I didn't realize you still had the power to break even more of me. I thought you hating me and not talking to me was literally the worst thing that could happen. But, this is worse. I found out today that you were talking shit about me, even after we had apologized. You for the things you said, and me, for unwittingly hurting you.  Then you go home, and bring up the past, and talk shit. How could you? I have never spoken badly of you, I have never let anyone speak badly of you. You hurt me beyond imagining, and cut me out of your life over something I never did or said- yet you wouldn't let me explain, you were simply done. You purposefully hurt me. I never have, and never would. Everyone inclined to think badly of you simply because you ended it all, I tried to make them understand why you did it, reacting out of pain on the only person within reach.
So why now, why now, when we've just seen eachother and spread forgiveness, do you immediately go talk shit over the past? That is not forgiveness.
And the thing you were talking shit over- me showing up at your house, to make you break up with me, end our relationship/friendship in person rather than over a text message.... THAT IS WHAT ADULTS DO. I'm am not 12. You don't end everything in a text message. You speak to them, face to face. You had not spoken to me in a month, after seeing me and spending the night with me 3 days prior to you stopping talking to me.  I needed some sort of closure, I never understood why, or what the hell had happened.  Yes, I forced you to do something that you were uncomfortable with, but it was what was right.

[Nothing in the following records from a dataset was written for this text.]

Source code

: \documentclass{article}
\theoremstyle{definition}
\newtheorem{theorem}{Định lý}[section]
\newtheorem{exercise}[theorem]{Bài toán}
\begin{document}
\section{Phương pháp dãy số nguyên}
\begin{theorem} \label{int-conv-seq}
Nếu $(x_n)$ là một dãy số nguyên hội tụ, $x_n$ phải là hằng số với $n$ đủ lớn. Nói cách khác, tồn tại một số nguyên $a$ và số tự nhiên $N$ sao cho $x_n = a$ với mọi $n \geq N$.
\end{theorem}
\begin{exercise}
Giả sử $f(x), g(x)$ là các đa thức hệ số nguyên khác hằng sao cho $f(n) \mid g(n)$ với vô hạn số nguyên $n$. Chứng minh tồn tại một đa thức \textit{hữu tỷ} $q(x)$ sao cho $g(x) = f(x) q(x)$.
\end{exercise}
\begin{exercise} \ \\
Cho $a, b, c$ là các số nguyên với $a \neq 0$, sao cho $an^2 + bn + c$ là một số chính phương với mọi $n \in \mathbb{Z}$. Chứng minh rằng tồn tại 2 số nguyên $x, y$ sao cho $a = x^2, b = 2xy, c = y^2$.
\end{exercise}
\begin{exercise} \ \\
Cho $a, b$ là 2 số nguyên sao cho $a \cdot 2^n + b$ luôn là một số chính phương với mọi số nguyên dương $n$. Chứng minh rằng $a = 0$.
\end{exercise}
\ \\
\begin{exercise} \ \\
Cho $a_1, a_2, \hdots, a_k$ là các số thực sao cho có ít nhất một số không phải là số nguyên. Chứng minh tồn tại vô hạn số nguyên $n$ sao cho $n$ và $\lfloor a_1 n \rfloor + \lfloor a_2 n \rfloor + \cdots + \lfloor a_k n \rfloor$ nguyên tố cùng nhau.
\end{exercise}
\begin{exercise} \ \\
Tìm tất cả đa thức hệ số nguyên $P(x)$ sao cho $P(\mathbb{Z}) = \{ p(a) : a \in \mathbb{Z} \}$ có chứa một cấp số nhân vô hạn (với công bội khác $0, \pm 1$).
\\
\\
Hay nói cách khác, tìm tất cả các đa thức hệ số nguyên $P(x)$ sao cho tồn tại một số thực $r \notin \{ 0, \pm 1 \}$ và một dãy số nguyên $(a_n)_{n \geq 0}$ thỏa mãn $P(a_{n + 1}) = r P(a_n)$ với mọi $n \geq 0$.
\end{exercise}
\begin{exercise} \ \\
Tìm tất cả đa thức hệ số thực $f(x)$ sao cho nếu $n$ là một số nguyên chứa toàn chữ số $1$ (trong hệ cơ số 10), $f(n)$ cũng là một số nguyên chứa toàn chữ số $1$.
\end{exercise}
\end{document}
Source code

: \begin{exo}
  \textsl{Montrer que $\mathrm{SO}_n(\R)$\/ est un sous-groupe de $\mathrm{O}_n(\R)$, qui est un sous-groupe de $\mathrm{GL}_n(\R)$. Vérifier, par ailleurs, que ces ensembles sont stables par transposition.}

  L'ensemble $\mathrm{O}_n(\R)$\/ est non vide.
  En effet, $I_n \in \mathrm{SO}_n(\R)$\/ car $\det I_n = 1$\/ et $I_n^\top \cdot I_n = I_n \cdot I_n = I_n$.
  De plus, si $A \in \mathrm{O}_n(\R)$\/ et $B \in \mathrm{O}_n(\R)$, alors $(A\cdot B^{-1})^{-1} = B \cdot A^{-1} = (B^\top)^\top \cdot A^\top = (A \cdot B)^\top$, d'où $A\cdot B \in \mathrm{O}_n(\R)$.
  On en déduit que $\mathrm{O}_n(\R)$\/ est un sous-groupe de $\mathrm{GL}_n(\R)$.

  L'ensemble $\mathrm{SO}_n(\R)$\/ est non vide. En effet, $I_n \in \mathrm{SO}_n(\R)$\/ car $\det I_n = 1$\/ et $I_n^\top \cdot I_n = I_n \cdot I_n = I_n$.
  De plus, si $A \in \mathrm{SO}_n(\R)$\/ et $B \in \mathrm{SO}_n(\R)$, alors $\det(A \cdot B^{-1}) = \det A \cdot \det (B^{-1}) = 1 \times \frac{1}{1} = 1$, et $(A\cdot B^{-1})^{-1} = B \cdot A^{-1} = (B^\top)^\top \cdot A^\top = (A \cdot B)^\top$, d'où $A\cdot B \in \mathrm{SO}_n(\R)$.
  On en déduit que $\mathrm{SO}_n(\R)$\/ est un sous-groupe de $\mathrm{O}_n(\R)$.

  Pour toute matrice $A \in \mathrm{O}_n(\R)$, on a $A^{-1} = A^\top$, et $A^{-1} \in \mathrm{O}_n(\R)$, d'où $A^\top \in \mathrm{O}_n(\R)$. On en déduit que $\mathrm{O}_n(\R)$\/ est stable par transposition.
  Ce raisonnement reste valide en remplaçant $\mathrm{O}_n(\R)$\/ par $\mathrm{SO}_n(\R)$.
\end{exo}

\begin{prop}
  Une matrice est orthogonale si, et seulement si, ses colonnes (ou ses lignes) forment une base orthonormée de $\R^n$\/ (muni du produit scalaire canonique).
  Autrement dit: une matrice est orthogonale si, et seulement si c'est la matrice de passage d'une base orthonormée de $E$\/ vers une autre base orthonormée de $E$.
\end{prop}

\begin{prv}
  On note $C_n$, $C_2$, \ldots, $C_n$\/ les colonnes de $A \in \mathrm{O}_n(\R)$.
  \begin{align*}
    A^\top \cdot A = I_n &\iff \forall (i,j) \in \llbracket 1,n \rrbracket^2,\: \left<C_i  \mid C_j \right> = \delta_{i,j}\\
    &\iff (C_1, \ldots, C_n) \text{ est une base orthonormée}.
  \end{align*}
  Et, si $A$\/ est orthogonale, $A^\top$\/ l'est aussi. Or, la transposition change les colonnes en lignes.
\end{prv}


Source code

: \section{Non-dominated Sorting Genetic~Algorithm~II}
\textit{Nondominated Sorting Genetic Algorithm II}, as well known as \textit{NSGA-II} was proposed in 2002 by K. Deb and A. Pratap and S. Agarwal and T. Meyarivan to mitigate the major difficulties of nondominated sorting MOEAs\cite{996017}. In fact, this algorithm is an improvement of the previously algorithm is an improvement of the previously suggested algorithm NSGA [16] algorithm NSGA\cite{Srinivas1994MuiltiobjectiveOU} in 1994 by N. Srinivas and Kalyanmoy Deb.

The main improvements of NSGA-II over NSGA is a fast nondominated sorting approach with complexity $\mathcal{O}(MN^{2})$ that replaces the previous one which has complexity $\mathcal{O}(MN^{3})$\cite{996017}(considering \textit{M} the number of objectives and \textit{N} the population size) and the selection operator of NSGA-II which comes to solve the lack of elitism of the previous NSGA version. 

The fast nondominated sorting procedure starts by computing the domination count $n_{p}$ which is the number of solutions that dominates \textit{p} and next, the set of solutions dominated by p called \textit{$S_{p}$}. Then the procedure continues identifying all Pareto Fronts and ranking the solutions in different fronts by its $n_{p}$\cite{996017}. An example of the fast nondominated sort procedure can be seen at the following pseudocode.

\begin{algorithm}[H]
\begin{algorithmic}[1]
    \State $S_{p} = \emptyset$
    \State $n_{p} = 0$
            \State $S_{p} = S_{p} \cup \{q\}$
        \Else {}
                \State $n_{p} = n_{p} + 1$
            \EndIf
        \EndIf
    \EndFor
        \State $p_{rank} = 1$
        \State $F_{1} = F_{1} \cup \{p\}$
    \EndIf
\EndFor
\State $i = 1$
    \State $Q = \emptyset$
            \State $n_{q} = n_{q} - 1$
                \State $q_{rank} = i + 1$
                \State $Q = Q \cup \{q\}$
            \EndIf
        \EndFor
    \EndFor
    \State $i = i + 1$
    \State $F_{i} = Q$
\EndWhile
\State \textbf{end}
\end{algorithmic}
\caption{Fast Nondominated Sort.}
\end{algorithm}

I am so sorry that you feel like your love as been stomped and crushed into nothing, but it never was by me, and you know it. I am so sorry that life hasn't been the happily ever after like we all think it should be. I am so sorry that I overwhelmed you by falling in love with you, and not falling out when you did. I never knew what the hell I was doing. I don't know the rules, and I never could play by the rules anyhow.

So much of me says I can't. So much of me wants to run away. Why did you have to move back and spoil my little world, in which I could love a memory and live my quiet solitary life?

The Father said that He would teach me to love like He does. He loves us when we reject him, he loves us when we love him, he loves us when everything is great, and he loves us when we despair in the darkest of nights. But, get this, He even loves us when we talk shit about him.  Oh, Father, you teach me such hard lessons.